What you have to do -
Give the number of lines in the entries below that contain "version". Write nothing besides it.

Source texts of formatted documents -
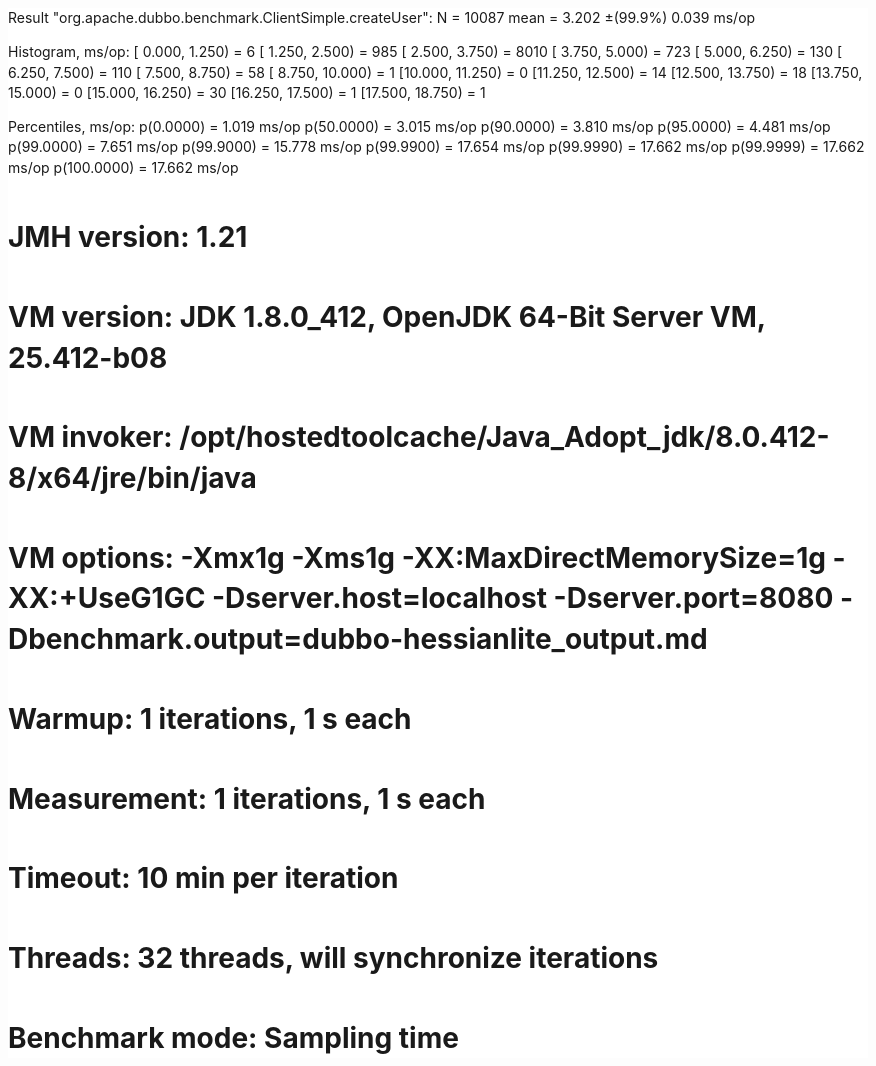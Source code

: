 

Result "org.apache.dubbo.benchmark.ClientSimple.createUser":
  N = 10087
  mean =      3.202 ±(99.9%) 0.039 ms/op

  Histogram, ms/op:
    [ 0.000,  1.250) = 6 
    [ 1.250,  2.500) = 985 
    [ 2.500,  3.750) = 8010 
    [ 3.750,  5.000) = 723 
    [ 5.000,  6.250) = 130 
    [ 6.250,  7.500) = 110 
    [ 7.500,  8.750) = 58 
    [ 8.750, 10.000) = 1 
    [10.000, 11.250) = 0 
    [11.250, 12.500) = 14 
    [12.500, 13.750) = 18 
    [13.750, 15.000) = 0 
    [15.000, 16.250) = 30 
    [16.250, 17.500) = 1 
    [17.500, 18.750) = 1 

  Percentiles, ms/op:
      p(0.0000) =      1.019 ms/op
     p(50.0000) =      3.015 ms/op
     p(90.0000) =      3.810 ms/op
     p(95.0000) =      4.481 ms/op
     p(99.0000) =      7.651 ms/op
     p(99.9000) =     15.778 ms/op
     p(99.9900) =     17.654 ms/op
     p(99.9990) =     17.662 ms/op
     p(99.9999) =     17.662 ms/op
    p(100.0000) =     17.662 ms/op


# JMH version: 1.21
# VM version: JDK 1.8.0_412, OpenJDK 64-Bit Server VM, 25.412-b08
# VM invoker: /opt/hostedtoolcache/Java_Adopt_jdk/8.0.412-8/x64/jre/bin/java
# VM options: -Xmx1g -Xms1g -XX:MaxDirectMemorySize=1g -XX:+UseG1GC -Dserver.host=localhost -Dserver.port=8080 -Dbenchmark.output=dubbo-hessianlite_output.md
# Warmup: 1 iterations, 1 s each
# Measurement: 1 iterations, 1 s each
# Timeout: 10 min per iteration
# Threads: 32 threads, will synchronize iterations
# Benchmark mode: Sampling time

Solution to the problem -
2